*TASK TO CARRY OUT*.
The required result is every line of the records that includes "coupling".

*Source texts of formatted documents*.

********

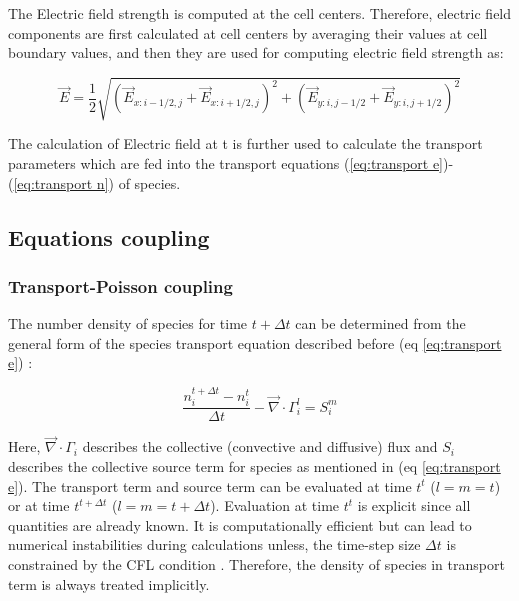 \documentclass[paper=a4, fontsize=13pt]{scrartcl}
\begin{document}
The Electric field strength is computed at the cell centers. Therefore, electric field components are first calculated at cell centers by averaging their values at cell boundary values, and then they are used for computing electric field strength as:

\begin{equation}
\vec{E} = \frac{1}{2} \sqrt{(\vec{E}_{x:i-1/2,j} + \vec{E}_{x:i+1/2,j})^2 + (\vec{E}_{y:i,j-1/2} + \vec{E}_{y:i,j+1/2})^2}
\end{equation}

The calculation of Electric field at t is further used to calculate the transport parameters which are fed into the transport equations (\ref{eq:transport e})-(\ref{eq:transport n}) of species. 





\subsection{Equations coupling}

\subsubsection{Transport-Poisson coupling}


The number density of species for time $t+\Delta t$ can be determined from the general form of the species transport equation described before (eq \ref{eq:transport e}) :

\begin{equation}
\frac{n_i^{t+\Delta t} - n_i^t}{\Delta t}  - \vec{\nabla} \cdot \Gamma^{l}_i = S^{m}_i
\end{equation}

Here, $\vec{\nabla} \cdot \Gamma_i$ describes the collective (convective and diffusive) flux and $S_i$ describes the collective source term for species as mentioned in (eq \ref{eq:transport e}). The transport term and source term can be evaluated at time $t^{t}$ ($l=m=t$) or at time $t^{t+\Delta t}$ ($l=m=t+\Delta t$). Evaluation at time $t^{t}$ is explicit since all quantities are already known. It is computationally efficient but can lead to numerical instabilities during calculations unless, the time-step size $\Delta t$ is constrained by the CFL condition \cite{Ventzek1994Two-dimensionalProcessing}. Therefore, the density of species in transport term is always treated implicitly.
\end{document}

********

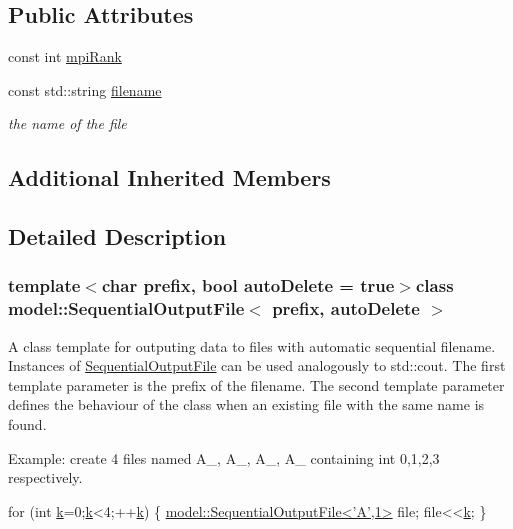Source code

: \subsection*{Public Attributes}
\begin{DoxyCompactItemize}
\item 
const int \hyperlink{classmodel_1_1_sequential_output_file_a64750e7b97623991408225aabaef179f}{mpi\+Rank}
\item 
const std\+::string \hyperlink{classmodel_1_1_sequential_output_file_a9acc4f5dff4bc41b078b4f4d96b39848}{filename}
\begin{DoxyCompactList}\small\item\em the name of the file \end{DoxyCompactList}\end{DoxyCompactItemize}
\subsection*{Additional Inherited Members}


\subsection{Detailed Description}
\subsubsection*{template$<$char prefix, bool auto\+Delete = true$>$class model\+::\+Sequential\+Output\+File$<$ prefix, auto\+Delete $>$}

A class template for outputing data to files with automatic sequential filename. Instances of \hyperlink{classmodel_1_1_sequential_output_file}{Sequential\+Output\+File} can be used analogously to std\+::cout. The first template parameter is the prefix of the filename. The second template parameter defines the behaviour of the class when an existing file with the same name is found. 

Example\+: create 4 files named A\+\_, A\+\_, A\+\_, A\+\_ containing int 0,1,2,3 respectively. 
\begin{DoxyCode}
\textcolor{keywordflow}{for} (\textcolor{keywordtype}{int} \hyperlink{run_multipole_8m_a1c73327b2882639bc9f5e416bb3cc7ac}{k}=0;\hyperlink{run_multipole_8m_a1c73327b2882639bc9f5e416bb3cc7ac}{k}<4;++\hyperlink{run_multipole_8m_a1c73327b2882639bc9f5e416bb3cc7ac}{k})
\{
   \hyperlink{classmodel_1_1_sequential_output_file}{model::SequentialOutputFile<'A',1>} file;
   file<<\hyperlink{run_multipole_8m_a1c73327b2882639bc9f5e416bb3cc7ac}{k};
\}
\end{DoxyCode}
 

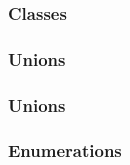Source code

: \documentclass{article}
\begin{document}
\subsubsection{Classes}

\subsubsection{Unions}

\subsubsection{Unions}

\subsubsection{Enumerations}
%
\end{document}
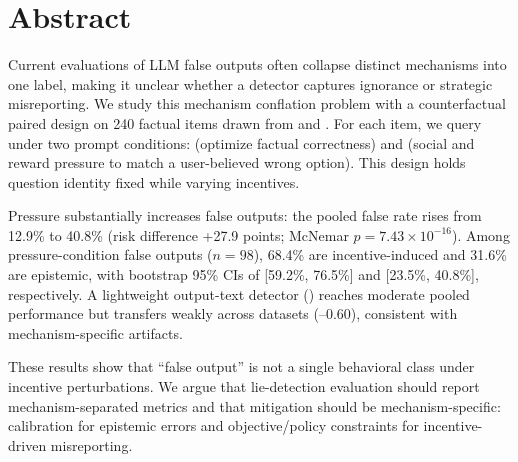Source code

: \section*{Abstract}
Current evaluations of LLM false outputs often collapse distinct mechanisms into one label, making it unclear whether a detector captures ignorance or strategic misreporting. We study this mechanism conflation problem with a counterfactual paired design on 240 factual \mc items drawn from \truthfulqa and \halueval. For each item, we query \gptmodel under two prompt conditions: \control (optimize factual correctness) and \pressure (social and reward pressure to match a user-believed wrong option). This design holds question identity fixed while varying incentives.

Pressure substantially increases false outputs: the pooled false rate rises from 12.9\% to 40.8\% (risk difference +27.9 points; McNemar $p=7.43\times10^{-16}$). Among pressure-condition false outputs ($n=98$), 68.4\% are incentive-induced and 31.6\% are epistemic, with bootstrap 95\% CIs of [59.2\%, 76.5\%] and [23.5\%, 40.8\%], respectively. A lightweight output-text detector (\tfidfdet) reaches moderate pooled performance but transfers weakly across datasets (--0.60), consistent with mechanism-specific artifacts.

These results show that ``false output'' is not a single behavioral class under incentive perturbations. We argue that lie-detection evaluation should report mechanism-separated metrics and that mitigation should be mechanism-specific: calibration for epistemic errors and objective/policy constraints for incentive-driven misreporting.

********

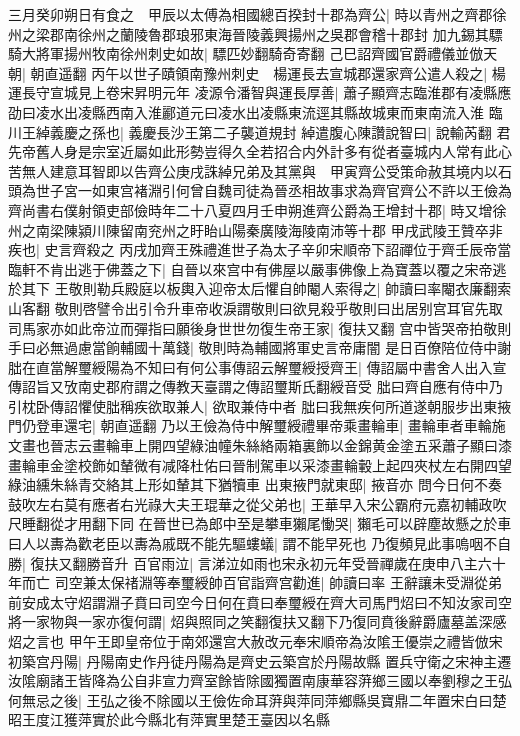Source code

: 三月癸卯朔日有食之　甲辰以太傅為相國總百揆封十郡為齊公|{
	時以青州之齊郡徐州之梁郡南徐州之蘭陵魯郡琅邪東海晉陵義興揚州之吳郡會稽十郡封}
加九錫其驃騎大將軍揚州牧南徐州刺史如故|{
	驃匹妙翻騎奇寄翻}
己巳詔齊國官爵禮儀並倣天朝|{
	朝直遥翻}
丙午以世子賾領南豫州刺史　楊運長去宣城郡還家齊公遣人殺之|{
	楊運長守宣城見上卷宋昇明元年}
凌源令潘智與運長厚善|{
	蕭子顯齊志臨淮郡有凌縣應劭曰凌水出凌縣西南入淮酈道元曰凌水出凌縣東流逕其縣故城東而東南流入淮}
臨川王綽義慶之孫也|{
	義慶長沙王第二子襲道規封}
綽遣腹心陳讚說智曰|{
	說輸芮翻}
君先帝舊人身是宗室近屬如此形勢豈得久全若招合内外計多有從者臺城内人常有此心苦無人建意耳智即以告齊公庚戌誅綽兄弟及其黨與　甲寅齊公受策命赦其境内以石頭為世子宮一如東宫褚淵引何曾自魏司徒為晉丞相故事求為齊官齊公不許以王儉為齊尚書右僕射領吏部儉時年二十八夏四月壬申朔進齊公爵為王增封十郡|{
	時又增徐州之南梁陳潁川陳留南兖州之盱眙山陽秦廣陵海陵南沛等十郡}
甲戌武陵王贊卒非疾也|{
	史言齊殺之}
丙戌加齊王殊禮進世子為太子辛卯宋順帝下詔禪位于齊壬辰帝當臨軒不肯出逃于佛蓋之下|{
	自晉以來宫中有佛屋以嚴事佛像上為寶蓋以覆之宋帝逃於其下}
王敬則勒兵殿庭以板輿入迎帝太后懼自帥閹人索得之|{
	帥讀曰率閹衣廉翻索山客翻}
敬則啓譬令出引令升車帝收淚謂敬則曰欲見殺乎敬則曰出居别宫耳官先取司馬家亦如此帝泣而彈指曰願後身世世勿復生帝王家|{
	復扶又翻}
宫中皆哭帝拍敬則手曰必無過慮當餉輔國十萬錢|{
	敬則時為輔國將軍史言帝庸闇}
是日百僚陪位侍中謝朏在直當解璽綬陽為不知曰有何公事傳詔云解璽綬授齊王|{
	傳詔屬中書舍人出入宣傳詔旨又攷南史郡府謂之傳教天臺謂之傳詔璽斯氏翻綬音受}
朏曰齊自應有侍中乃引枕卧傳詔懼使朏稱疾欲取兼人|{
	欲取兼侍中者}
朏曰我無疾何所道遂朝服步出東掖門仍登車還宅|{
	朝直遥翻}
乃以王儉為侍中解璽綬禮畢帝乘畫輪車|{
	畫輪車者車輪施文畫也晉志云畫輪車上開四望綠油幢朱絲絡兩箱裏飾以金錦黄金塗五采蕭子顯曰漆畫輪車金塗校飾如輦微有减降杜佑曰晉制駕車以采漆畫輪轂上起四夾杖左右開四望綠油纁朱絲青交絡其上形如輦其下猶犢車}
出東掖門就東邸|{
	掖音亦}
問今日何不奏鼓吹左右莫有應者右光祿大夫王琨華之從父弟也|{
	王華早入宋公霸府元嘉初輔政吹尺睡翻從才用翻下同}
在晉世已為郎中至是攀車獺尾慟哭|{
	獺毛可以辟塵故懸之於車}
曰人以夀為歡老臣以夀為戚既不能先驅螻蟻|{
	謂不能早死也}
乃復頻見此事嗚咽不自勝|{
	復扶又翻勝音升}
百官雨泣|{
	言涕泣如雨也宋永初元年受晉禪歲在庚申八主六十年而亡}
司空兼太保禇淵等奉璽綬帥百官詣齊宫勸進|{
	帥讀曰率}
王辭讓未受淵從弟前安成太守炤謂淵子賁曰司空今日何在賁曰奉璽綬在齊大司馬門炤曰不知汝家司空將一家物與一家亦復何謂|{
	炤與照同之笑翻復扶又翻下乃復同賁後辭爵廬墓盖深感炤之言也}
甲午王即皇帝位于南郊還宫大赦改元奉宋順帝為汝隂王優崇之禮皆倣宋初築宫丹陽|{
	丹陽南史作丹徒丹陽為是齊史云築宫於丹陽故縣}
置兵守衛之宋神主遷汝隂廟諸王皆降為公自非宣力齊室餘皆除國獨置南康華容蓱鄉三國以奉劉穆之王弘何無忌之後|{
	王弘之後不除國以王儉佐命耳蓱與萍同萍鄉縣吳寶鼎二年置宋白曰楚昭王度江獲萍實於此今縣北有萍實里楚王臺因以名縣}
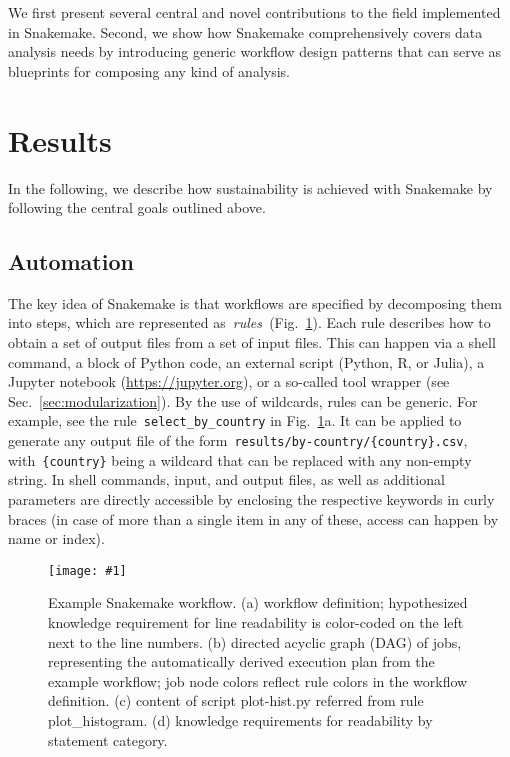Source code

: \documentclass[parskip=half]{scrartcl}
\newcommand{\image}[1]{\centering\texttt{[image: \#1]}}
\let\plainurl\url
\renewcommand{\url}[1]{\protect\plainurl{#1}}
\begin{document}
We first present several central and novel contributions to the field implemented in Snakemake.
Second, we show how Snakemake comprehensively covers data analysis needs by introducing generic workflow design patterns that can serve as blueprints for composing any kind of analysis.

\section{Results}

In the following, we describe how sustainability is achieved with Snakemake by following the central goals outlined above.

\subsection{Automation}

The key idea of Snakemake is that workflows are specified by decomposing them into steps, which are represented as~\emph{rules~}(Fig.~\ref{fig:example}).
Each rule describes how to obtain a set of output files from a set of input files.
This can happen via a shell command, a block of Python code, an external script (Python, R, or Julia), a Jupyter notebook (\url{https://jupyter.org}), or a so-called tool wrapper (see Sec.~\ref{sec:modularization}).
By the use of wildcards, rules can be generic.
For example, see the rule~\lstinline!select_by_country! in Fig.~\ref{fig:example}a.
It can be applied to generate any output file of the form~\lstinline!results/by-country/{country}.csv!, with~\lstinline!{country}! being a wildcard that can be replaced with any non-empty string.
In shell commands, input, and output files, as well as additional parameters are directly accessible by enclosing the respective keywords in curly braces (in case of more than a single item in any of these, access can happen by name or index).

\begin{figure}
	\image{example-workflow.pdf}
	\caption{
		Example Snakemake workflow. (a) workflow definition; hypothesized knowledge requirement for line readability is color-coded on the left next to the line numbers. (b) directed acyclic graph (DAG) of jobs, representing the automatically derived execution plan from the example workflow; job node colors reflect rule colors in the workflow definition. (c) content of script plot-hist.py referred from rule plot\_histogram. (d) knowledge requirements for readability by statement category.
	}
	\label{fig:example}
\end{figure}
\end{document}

********

*TASK RESULT*.
\subsection{Equations coupling}
\subsubsection{Transport-Poisson coupling}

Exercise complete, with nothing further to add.